Viral Learning (Just in Time)

January 15, 2010

Forget about viral marketing, the contemporary version of word-of-mouth promotion combined with Web 2.0 social networking tools.

Let’s popularize a relatively new, rarely encountered phrase—“viral learning”—and acknowledge San Francisco Public Library Access Services Manager Marti Goddard for unintentionally providing an example of how easily we can use this to the benefit of those working in libraries.

The story begins with a lunch Marti and I had. We were talking about articles on the topic of “Training, Story, and PowerPoint”; Cliff Atkinson’s Beyond Bullet Points; and how to make training and learning sticky. I had read both editions of Atkinson’s book, was using the ideas with Infopeople webcast and webinar presenters, and was about to do my first bullet-less PowerPoint presentation. Marti had not read a word of Atkinson’s book, but was intrigued by what she was hearing.

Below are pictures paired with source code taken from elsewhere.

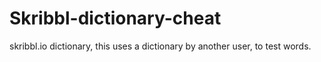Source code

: # Skribbl-dictionary-cheat
skribbl.io dictionary, this uses a dictionary by another user, to test words.
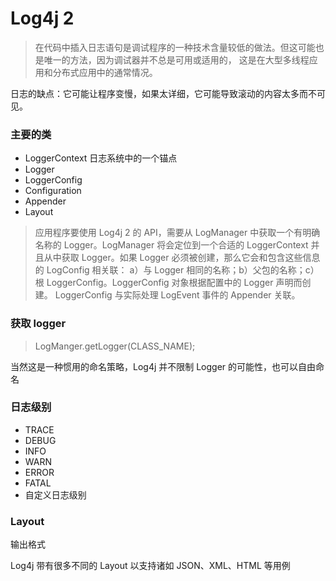 # Log4j 2

> 在代码中插入日志语句是调试程序的一种技术含量较低的做法。但这可能也是唯一的方法，因为调试器并不总是可用或适用的，
这是在大型多线程应用和分布式应用中的通常情况。


日志的缺点：它可能让程序变慢，如果太详细，它可能导致滚动的内容太多而不可见。

### 主要的类

- LoggerContext 日志系统中的一个锚点
- Logger
- LoggerConfig
- Configuration
- Appender
- Layout

> 应用程序要使用 Log4j 2 的 API，需要从 LogManager 中获取一个有明确名称的 Logger。LogManager 将会定位到一个合适的
LoggerContext 并且从中获取 Logger。如果 Logger 必须被创建，那么它会和包含这些信息的 LogConfig 相关联：
a）与 Logger 相同的名称；b）父包的名称；c）根 LoggerConfig。LoggerConfig 对象根据配置中的 Logger 声明而创建。
LoggerConfig 与实际处理 LogEvent 事件的 Appender 关联。

### 获取 logger

> LogManger.getLogger(CLASS_NAME);

当然这是一种惯用的命名策略，Log4j 并不限制 Logger 的可能性，也可以自由命名

### 日志级别

- TRACE
- DEBUG
- INFO
- WARN
- ERROR
- FATAL
- 自定义日志级别

### Layout

输出格式

Log4j 带有很多不同的 Layout 以支持诸如 JSON、XML、HTML 等用例




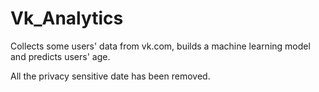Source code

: # Vk_Analytics
Collects some users' data from vk.com, builds a machine learning model and predicts users' age.

All the privacy sensitive date has been removed.
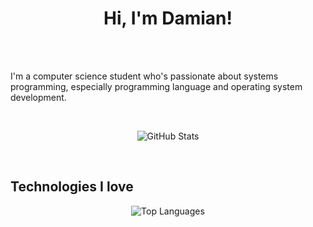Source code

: <h1 align="center">Hi, I'm Damian!</h1>

<br>
<br>

I'm a computer science student who's passionate about systems programming,
especially programming language and operating system development.

<br>

<p align="center">
<img align="middle" src="https://github-readme-stats.vercel.app/api?username=Daouki&show_icons=true&count_private=true" alt="GitHub Stats">
</p>

<br>

## Technologies I love

<p align="center">
<img align="middle" src="https://github-readme-stats.vercel.app/api/top-langs/?username=Daouki" alt="Top Languages">
</p>

<!--
**Daouki/Daouki** is a ✨ _special_ ✨ repository because its `README.md` (this file) appears on your GitHub profile.

Here are some ideas to get you started:

- 🔭 I’m currently working on ...
- 🌱 I’m currently learning ...
- 👯 I’m looking to collaborate on ...
- 🤔 I’m looking for help with ...
- 💬 Ask me about ...
- 📫 How to reach me: ...
- 😄 Pronouns: ...
- ⚡ Fun fact: ...
-->
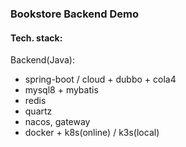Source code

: ### Bookstore  Backend  Demo 

#### Tech. stack:
Backend(Java):
- spring-boot / cloud  + dubbo + cola4
- mysql8 + mybatis
- redis
- quartz
- nacos, gateway
- docker + k8s(online) / k3s(local)


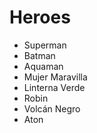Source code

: # Heroes

* Superman
* Batman
* Aquaman
* Mujer Maravilla
* Linterna Verde
* Robin
* Volcán Negro
* Aton 

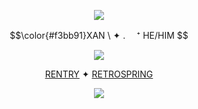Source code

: <p align="center">
<img src="https://64.media.tumblr.com/bc4c08b37b1d595b30f94bcfcb1d87b0/8ac72bb49761ea20-60/s1280x1920/8a6df86f02abd8aa33c4584d9f508ce9d027d20c.gifv"/>
</p>
<p align="center">
$$\color{#f3bb91}XAN \  ✦ . 　⁺ HE/HIM $$ 
</p>
<p align="center">
<img src="https://64.media.tumblr.com/95be972ed88a4bab674700df2aa8c162/dba775b37679fbca-10/s500x750/a96aeb7fb427515f06038eb7f4c6bb0b0d69d4d1.pnj"/>
</p>

<div align="center">

  [RENTRY](https://rentry.co/redrosess)  ✦  [RETROSPRING](https://retrospring.net/@bloodycherryyy) 
<p align="center">
<img src="https://64.media.tumblr.com/64084f352d1664758e1a4febcb0e4464/8ac72bb49761ea20-51/s1280x1920/6f95cb38697fbf131637f4c1a8b625d9b372f3cf.gifv"/>
</p>

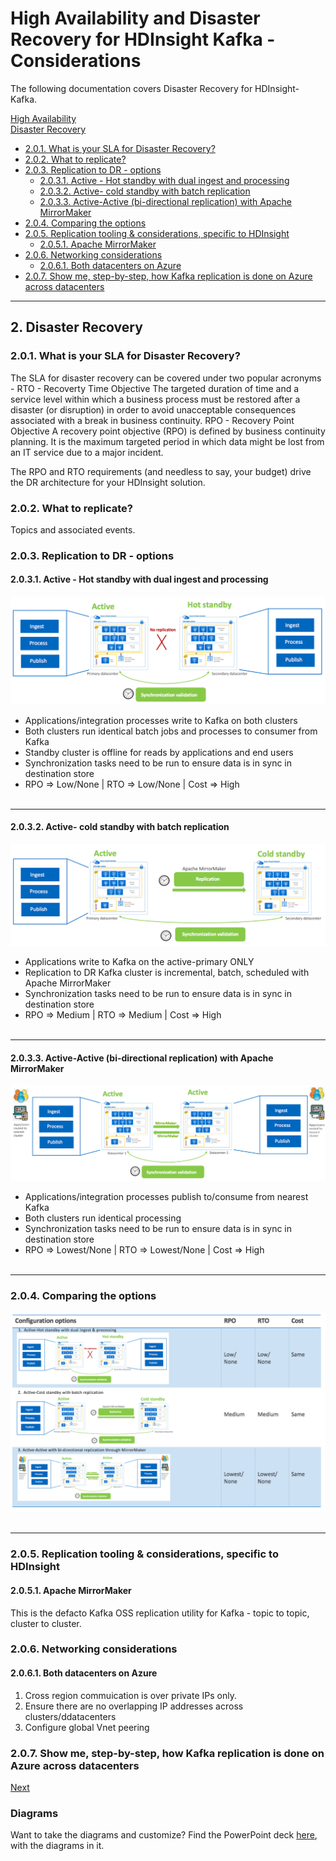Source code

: # High Availability and Disaster Recovery for HDInsight Kafka - Considerations

The following documentation covers Disaster Recovery for HDInsight-Kafka.

[High Availability](README.md#1--high-availability)<br>
[Disaster Recovery](DisasterRecovery.md#2--disaster-recovery)
- [2.0.1. What is your SLA for Disaster Recovery?](DisasterRecovery.md#201-what-is-your-sla-for-disaster-recovery)
- [2.0.2. What to replicate?](DisasterRecovery.md#202-what-to-replicate)
- [2.0.3. Replication to DR - options](DisasterRecovery.md#203-replication-to-dr---options)
  - [2.0.3.1. Active - Hot standby with dual ingest and processing](DisasterRecovery.md#2031-active---hot-standby-with-dual-ingest-and-processing)
  - [2.0.3.2. Active- cold standby with batch replication](DisasterRecovery.md#2032-active--cold-standby-with-batch-replication)
  - [2.0.3.3. Active-Active (bi-directional replication) with Apache MirrorMaker](DisasterRecovery.md#2033-active-active-bi-directional-replication-with-apache-mirrormaker)
- [2.0.4. Comparing the options](DisasterRecovery.md#204-comparing-the-options)
- [2.0.5. Replication tooling & considerations, specific to HDInsight](DisasterRecovery.md#205-replication-tooling--considerations-specific-to-hdinsight)
  - [2.0.5.1. Apache MirrorMaker](DisasterRecovery.md#2051-apache-mirrormaker)
- [2.0.6. Networking considerations](DisasterRecovery.md#206-networking-considerations)
  - [2.0.6.1. Both datacenters on Azure](DisasterRecovery.md#2061-both-datacenters-on-azure)
- [2.0.7. Show me, step-by-step, how Kafka replication is done on Azure across datacenters](DisasterRecovery.md#207-show-me-step-by-step-how-kafka-replication-is-done-on-azure-across-datacenters)
<hr>

## 2.  Disaster Recovery

### 2.0.1. What is your SLA for Disaster Recovery?
The SLA for disaster recovery can be covered under two popular acronyms -
RTO - Recoverty Time Objective
The targeted duration of time and a service level within which a business process must be restored after a disaster (or disruption) in order to avoid unacceptable consequences associated with a break in business continuity.
RPO - Recovery Point Objective
A recovery point objective (RPO) is defined by business continuity planning. It is the maximum targeted period in which data might be lost from an IT service due to a major incident.


The RPO and RTO requirements (and needless to say, your budget) drive the DR architecture for your HDInsight solution.

### 2.0.2. What to replicate?
Topics and associated events.

### 2.0.3. Replication to DR - options

#### 2.0.3.1. Active - Hot standby with dual ingest and processing

![8-replicate-options-1](images/8-dr-options-1.png)
- Applications/integration processes write to Kafka on both clusters
- Both clusters run identical batch jobs and processes to consumer from Kafka
- Standby cluster is offline for reads by applications and end users
- Synchronization tasks need to be run to ensure data is in sync in destination store
- RPO => Low/None | RTO => Low/None | Cost => High
<br><br>
<hr>



#### 2.0.3.2. Active- cold standby with batch replication
![8-replicate-options-2](images/8-dr-options-2.png)
- Applications write to Kafka on the active-primary ONLY
- Replication to DR Kafka cluster is incremental, batch, scheduled with Apache MirrorMaker
- Synchronization tasks need to be run to ensure data is in sync in destination store
- RPO => Medium | RTO => Medium | Cost => High
<br><br>
<hr>


#### 2.0.3.3. Active-Active (bi-directional replication) with Apache MirrorMaker
![8-replicate-options-3](images/8-dr-options-3.png)
- Applications/integration processes publish to/consume from nearest Kafka
- Both clusters run identical processing
- Synchronization tasks need to be run to ensure data is in sync in destination store
- RPO => Lowest/None | RTO => Lowest/None | Cost => High
<br><br>
<hr>

### 2.0.4. Comparing the options
![8-replicate-options-4](images/8-dr-options-4.png)
<br><br>
<hr>

### 2.0.5. Replication tooling & considerations, specific to HDInsight
#### 2.0.5.1. Apache MirrorMaker
This is the defacto Kafka OSS replication utility for Kafka - topic to topic, cluster to cluster. <br>

### 2.0.6. Networking considerations
#### 2.0.6.1. Both datacenters on Azure
1. Cross region commuication is over private IPs only.
2. Ensure there are no overlapping IP addresses across clusters/ddatacenters
3. Configure global Vnet peering

### 2.0.7. Show me, step-by-step, how Kafka replication is done on Azure across datacenters
[Next](DisasterRecovery.md#207-show-me-step-by-step-how-kafka-replication-is-done-on-azure-across-datacenters)

### Diagrams
Want to take the diagrams and customize? Find the PowerPoint deck [here](images/DR-Architecture-Options.pptx), with the diagrams in it.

When we met again a week later for lunch, she proudly told me she had tried a bullet-less PowerPoint presentation and was delighted to receive enthusiastic, unsolicited comments about her slides from those who were present—which leads us to the idea of viral learning and how easy it is for anyone working in a library to put it to use. As Marti demonstrated, it is not difficult to informally exchange word-of-mouth descriptions of lessons we have learned so that they are immediately adapted, applied, and shared at the moment of need with others who might repeat the process in a quickly expanding group of learner-trainer-teachers.

This really is no different than the experience I had as a result of taking Michele Mizejewski’s “Web 2.0: A Hands-On Introduction for Library Staff” Infopeople workshop. I knew very little, at that point, about wikis, blogs, or RSS feeds. It wasn’t long before I was using Netvibes and iGoogle to read RSS feeds; writing articles on training and Web. 2.0 for two different blogs; experimenting with a rudimentary form of wikis with colleagues in Canada by using Google Docs; and, most importantly, engaging in viral learning by describing my successes (and failures) to others who might pass this learning-training on to others in our libraries and beyond.

Let the viral learning spread!

N.B.: An earlier version of this article was originally posted on Infoblog.